(INFORMATION GIVEN begins)

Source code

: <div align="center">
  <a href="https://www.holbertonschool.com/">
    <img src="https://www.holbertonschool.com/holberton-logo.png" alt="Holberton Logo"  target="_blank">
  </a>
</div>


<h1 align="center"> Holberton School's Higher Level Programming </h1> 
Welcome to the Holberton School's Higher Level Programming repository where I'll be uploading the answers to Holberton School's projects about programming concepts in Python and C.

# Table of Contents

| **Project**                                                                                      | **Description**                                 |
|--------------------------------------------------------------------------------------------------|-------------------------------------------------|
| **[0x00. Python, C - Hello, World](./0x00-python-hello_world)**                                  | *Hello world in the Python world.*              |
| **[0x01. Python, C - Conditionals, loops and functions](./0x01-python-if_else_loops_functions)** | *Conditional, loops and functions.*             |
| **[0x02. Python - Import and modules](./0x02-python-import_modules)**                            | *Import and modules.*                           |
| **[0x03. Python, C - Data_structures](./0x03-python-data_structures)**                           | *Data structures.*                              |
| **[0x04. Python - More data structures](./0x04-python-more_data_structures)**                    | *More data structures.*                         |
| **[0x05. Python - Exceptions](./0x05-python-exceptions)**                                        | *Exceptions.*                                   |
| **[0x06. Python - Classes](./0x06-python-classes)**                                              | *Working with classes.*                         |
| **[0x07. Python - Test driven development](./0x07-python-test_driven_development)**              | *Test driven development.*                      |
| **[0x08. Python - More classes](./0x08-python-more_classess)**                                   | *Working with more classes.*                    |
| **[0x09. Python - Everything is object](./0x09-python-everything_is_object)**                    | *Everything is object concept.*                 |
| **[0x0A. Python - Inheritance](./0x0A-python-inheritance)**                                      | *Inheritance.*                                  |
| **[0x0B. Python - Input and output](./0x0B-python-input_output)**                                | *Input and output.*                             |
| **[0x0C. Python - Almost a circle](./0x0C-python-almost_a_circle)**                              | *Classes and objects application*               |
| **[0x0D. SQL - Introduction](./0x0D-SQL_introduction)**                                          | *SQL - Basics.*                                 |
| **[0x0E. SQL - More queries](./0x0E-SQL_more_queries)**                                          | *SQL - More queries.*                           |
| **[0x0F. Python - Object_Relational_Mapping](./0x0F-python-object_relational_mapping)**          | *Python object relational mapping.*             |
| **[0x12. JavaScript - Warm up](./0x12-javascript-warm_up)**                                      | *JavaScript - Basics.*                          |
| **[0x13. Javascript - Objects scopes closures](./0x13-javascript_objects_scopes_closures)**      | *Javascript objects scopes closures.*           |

(INFORMATION GIVEN ends)

◆ **REQUIRED WORK**
Would you please write out, exactly and with no other lines, the stretch of the listing above from the line containing "- Conditionals, loops" through the line containing "C - Data_structures](./0x03-python-data_structures)**"?

◆ **OUTPUT BELOW**
| **[0x01. Python, C - Conditionals, loops and functions](./0x01-python-if_else_loops_functions)** | *Conditional, loops and functions.*             |
| **[0x02. Python - Import and modules](./0x02-python-import_modules)**                            | *Import and modules.*                           |
| **[0x03. Python, C - Data_structures](./0x03-python-data_structures)**                           | *Data structures.*                              |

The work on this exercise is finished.